Olav Meisdalshagen (17 March 1903 – 21 November 1959) was a Norwegian politician for the Labour Party best known for serving as the Norwegian Minister of Finance from December 1947 to November 1951 and as the Norwegian Minister of Agriculture from January 1955 to May 1956. He was also a Member of Parliament for a long time, being elected for the first time in parliamentary election of 1936 and serving until his death, except for the period between 1940 and 1945 when the Parliament of Norway was de facto defunct due to the occupation of Norway by Nazi Germany. His death in 1959 came halfway through his fifth term in Parliament, and shortly after a parliamentary speech.

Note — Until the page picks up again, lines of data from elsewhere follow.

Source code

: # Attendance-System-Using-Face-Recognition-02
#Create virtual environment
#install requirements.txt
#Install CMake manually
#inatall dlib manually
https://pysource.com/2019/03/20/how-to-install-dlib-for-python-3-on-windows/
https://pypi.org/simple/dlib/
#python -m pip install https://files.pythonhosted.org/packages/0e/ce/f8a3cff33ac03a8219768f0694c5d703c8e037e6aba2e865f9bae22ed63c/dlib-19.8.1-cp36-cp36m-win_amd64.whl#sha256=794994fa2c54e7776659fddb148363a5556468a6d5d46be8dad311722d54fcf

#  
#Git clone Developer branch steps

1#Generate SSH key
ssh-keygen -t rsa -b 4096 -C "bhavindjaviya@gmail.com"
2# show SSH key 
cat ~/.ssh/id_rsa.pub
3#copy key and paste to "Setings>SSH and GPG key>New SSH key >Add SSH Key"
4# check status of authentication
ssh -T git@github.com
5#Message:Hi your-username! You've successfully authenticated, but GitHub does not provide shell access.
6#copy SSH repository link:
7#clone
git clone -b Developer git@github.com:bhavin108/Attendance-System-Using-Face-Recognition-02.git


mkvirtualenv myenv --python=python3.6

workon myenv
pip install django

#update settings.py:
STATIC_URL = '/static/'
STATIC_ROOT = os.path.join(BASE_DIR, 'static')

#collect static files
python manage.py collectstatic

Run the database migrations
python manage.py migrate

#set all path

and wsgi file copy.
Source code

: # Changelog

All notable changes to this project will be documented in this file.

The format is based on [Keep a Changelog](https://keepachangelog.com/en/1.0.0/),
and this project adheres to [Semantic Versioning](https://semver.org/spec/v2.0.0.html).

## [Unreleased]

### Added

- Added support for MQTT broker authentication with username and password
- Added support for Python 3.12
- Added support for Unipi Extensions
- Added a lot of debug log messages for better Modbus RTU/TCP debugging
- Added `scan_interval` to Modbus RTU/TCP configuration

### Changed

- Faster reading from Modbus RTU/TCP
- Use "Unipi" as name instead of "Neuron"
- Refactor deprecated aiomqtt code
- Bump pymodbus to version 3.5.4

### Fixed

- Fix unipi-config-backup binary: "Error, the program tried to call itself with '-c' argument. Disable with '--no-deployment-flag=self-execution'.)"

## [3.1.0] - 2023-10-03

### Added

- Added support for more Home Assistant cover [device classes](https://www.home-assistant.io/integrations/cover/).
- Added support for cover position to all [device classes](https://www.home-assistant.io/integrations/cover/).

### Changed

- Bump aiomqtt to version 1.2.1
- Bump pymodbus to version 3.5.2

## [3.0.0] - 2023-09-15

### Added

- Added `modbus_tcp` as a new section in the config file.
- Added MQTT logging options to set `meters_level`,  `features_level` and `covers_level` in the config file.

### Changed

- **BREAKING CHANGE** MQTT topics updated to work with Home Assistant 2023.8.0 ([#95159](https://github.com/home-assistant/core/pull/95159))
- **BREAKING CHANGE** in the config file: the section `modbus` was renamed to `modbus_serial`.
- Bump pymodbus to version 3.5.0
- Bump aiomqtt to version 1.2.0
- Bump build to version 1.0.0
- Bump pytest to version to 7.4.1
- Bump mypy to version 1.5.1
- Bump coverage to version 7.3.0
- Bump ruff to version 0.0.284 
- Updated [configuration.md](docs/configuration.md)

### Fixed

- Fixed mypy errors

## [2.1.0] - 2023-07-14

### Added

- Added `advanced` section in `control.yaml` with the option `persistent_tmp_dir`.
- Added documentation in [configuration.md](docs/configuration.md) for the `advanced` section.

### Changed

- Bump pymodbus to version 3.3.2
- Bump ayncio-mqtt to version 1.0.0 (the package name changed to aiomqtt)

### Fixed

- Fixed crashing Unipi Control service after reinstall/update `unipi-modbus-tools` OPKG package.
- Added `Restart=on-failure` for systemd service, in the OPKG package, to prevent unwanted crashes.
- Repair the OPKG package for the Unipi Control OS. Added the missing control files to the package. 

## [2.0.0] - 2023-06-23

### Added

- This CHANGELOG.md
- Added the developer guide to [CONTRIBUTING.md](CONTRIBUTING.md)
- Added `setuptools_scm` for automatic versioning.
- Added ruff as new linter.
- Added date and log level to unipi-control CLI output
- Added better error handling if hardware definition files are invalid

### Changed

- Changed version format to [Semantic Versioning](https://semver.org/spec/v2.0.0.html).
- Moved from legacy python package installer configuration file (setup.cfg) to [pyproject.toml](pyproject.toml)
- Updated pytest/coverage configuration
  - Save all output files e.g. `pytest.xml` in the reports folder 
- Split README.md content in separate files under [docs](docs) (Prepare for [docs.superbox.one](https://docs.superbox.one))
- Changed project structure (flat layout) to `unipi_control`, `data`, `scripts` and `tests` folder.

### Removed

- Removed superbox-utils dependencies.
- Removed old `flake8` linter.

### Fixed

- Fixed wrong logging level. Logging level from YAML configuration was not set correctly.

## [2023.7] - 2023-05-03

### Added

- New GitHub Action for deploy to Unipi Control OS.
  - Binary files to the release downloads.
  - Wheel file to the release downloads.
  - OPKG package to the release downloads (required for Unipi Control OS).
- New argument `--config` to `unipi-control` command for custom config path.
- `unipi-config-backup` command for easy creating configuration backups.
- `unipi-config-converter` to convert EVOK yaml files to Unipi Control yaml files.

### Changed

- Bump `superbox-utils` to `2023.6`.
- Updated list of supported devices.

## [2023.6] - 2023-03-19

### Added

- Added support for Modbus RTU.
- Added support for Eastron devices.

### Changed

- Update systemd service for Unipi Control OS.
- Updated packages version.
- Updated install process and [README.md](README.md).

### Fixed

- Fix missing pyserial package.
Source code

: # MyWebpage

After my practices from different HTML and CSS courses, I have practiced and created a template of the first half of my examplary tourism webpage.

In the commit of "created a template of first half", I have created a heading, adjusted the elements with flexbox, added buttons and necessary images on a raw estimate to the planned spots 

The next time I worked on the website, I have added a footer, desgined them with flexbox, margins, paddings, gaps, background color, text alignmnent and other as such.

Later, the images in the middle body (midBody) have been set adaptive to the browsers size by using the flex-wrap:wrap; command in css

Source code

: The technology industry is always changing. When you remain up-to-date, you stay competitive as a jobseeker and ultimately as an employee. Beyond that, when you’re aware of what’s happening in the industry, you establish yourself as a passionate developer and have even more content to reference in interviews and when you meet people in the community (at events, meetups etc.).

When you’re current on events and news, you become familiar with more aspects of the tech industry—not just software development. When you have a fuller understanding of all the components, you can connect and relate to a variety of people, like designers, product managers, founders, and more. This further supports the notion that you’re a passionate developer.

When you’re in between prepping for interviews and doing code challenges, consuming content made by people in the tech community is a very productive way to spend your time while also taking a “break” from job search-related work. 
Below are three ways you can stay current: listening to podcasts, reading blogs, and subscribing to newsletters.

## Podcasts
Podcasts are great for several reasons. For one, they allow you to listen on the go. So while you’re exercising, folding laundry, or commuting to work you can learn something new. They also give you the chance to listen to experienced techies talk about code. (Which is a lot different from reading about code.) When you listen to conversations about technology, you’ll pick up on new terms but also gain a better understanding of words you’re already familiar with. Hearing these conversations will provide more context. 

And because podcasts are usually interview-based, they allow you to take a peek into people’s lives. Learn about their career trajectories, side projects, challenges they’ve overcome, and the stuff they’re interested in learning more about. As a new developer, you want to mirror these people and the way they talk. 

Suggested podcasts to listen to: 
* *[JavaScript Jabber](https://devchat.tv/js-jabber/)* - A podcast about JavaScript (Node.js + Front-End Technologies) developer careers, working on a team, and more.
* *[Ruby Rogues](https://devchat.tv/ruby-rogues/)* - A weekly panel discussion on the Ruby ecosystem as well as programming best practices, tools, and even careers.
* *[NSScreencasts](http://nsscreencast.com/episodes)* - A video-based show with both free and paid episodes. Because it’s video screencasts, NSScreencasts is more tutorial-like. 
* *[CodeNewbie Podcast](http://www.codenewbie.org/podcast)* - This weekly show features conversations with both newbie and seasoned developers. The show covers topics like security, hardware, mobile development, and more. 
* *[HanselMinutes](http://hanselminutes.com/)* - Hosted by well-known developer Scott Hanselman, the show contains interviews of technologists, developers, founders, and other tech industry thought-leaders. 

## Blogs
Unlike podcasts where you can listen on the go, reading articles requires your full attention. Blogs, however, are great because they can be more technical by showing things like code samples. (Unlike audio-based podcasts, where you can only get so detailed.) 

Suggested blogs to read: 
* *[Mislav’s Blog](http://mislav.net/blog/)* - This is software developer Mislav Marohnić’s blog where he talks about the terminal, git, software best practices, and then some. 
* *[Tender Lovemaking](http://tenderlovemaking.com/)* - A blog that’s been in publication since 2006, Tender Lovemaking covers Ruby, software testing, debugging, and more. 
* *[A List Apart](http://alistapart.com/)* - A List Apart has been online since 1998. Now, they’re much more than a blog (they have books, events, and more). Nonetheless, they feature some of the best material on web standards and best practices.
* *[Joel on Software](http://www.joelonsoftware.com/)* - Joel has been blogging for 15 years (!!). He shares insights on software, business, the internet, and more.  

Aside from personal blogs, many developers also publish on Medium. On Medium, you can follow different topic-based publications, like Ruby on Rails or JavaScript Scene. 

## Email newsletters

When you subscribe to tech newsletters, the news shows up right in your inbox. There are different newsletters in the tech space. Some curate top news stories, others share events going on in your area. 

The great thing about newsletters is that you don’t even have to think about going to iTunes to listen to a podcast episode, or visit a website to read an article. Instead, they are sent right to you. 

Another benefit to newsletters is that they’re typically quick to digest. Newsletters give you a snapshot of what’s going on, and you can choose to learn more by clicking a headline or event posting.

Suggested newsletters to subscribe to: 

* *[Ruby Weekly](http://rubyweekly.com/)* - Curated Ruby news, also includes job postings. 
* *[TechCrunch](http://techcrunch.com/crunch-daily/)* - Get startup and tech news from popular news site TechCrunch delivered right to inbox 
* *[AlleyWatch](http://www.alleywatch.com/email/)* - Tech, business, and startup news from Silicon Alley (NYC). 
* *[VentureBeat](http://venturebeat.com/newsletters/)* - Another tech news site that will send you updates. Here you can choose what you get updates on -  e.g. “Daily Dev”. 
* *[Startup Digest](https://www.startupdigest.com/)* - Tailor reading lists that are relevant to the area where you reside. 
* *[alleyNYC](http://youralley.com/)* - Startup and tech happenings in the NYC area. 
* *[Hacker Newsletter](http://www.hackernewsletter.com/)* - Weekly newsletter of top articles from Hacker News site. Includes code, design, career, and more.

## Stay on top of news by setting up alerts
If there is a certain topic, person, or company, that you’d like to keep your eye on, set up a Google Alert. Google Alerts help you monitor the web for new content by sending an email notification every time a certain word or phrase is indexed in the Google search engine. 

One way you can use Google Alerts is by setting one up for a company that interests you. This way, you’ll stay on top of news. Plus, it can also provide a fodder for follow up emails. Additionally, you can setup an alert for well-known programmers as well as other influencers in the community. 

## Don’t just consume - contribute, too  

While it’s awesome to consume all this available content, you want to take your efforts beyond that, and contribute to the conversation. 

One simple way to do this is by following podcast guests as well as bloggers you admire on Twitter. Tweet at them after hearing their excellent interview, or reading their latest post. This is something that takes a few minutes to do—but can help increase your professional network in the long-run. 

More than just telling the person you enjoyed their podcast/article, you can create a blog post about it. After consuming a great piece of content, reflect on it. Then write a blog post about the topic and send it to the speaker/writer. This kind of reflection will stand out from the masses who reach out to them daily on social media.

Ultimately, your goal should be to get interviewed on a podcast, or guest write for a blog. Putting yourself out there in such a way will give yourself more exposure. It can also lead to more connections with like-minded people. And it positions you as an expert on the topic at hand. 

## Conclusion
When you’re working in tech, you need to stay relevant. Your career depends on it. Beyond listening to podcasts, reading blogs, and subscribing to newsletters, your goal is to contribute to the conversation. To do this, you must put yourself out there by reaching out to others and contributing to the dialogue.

A jurist by profession, Meisdalshagen came from a humble family background, growing up at a former crofter's farm in rural Nord-Aurdal, and losing his father in the 1920s. After studying he moved back to Nord-Aurdal, worked as an attorney and built the Labour Party organization in the region. The background formed him in that his main political goal was to improve the economy of dwellers in rural farming districts. He was a proponent of economic regulation, which marked his period as Minister of Finance. However, his period was also marked by the dominance of Erik Brofoss and the Ministry of Trade in deciding the country's overall financial policy. When Trygve Bratteli succeeded Meisdalshagen as Minister of Finance, the ministry regained its dominance, but also set out on a gradual deregulation. This, in addition to Meisdalshagen's discontent with increased spendings on defence, made him an oppositional figure within the Labour Party. He did return briefly to cabinet as Minister of Agriculture, and also cooperated with the government through the position as chairman of Norges Kooperative Landsforening, a national association of consumer co-operatives. However his oppositional tendencies grew stronger in his later life. He was a part of the "Easter Uprising" in 1958, and in 1958 and 1959 there were rumours of Meisdalshagen worked behind the scene to facilitate a change of personnel—and policy—in the Labour Party. His death came in this period.
Early life and career
Early life and education
Meisdalshagen was born on 17 March 1903 in Nord-Aurdal as a son of smallholder and joiner Ole Meisdalshagen and Marit Myren. The family lived at the former crofter's farm Hagen in Skrautvål. Meisdalshagen attended Valdres Folk High School from 1920 to 1921, and took secondary education at Voss between 1921 and 1925 with financial support from his brothers; his father died in 1924. Meisdalshagen took the examen artium in 1925, and enrolled in law studies at the Royal Frederick University (now: University of Oslo).[1] While studying he was involved in the students' branch of Noregs Mållag.[2] He came also under the influence of the revolutionary group Mot Dag, though he was never a member. He graduated from university with a cand.jur. degree in 1932.[1]
Pre-war political career
Meisdalshagen became involved in politics while attending school in Voss,[1] and chaired the Labour Party chapter in Nord-Aurdal from 1927 to 1940. He also chaired the local chapters of Valdres, from 1930 to 1932, and Fagernes, from 1931 to 1934. From 1931 to 1940 he was a board member of the Labour Party county chapter. He was elected as a member of Nord-Aurdal municipal council in 1931, and was re-elected to serve until 1940. From 1934 he served in the council's executive committee. He spent his professional life in Fagernes, where he had opened an attorney's office in 1933. He also headed the municipal board of arbitration in debt matters, from 1935 to 1940.[2] This had a significant influence on his further political career, in that he sought to improve the economy of rural Norwegian districts, especially through a centralized increase of farmers' income.[3] He also favoured ensuring a low interest, preferably at 2,5%.[4]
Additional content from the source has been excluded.